━━━━━ Information ━━━━━

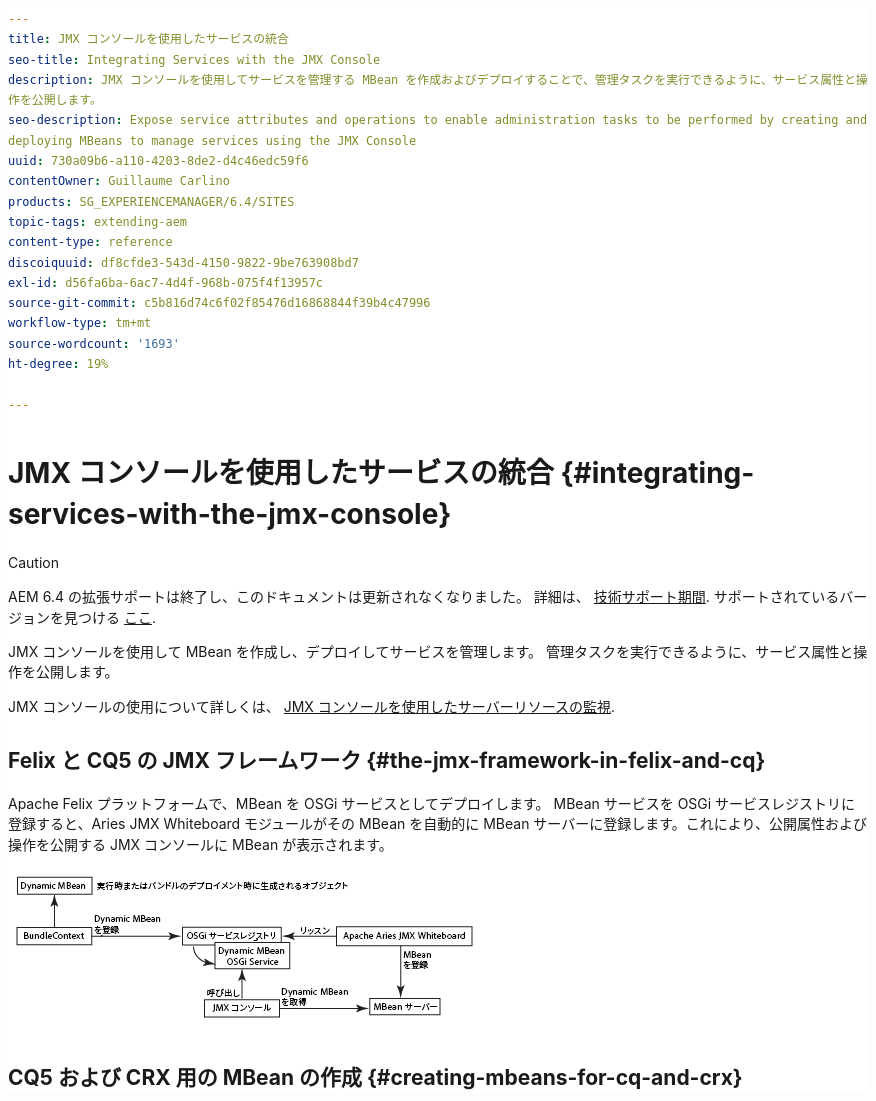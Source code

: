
 ```yaml
---
title: JMX コンソールを使用したサービスの統合
seo-title: Integrating Services with the JMX Console
description: JMX コンソールを使用してサービスを管理する MBean を作成およびデプロイすることで、管理タスクを実行できるように、サービス属性と操作を公開します。
seo-description: Expose service attributes and operations to enable administration tasks to be performed by creating and deploying MBeans to manage services using the JMX Console
uuid: 730a09b6-a110-4203-8de2-d4c46edc59f6
contentOwner: Guillaume Carlino
products: SG_EXPERIENCEMANAGER/6.4/SITES
topic-tags: extending-aem
content-type: reference
discoiquuid: df8cfde3-543d-4150-9822-9be763908bd7
exl-id: d56fa6ba-6ac7-4d4f-968b-075f4f13957c
source-git-commit: c5b816d74c6f02f85476d16868844f39b4c47996
workflow-type: tm+mt
source-wordcount: '1693'
ht-degree: 19%

---
```


# JMX コンソールを使用したサービスの統合 {#integrating-services-with-the-jmx-console}

>[!CAUTION]
>
>AEM 6.4 の拡張サポートは終了し、このドキュメントは更新されなくなりました。 詳細は、 [技術サポート期間](https://helpx.adobe.com/jp/support/programs/eol-matrix.html). サポートされているバージョンを見つける [ここ](https://experienceleague.adobe.com/docs/?lang=ja).

JMX コンソールを使用して MBean を作成し、デプロイしてサービスを管理します。 管理タスクを実行できるように、サービス属性と操作を公開します。

JMX コンソールの使用について詳しくは、 [JMX コンソールを使用したサーバーリソースの監視](/help/sites-administering/jmx-console.md).

## Felix と CQ5 の JMX フレームワーク {#the-jmx-framework-in-felix-and-cq}

Apache Felix プラットフォームで、MBean を OSGi サービスとしてデプロイします。 MBean サービスを OSGi サービスレジストリに登録すると、Aries JMX Whiteboard モジュールがその MBean を自動的に MBean サーバーに登録します。これにより、公開属性および操作を公開する JMX コンソールに MBean が表示されます。

![jmxwhiteboard](assets/jmxwhiteboard.png)

## CQ5 および CRX 用の MBean の作成 {#creating-mbeans-for-cq-and-crx}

━━━━━

# Exercise instructions
Where does "type" occur in the data? Copy each line that has it.

# Answer below
content-type: reference
workflow-type: tm+mt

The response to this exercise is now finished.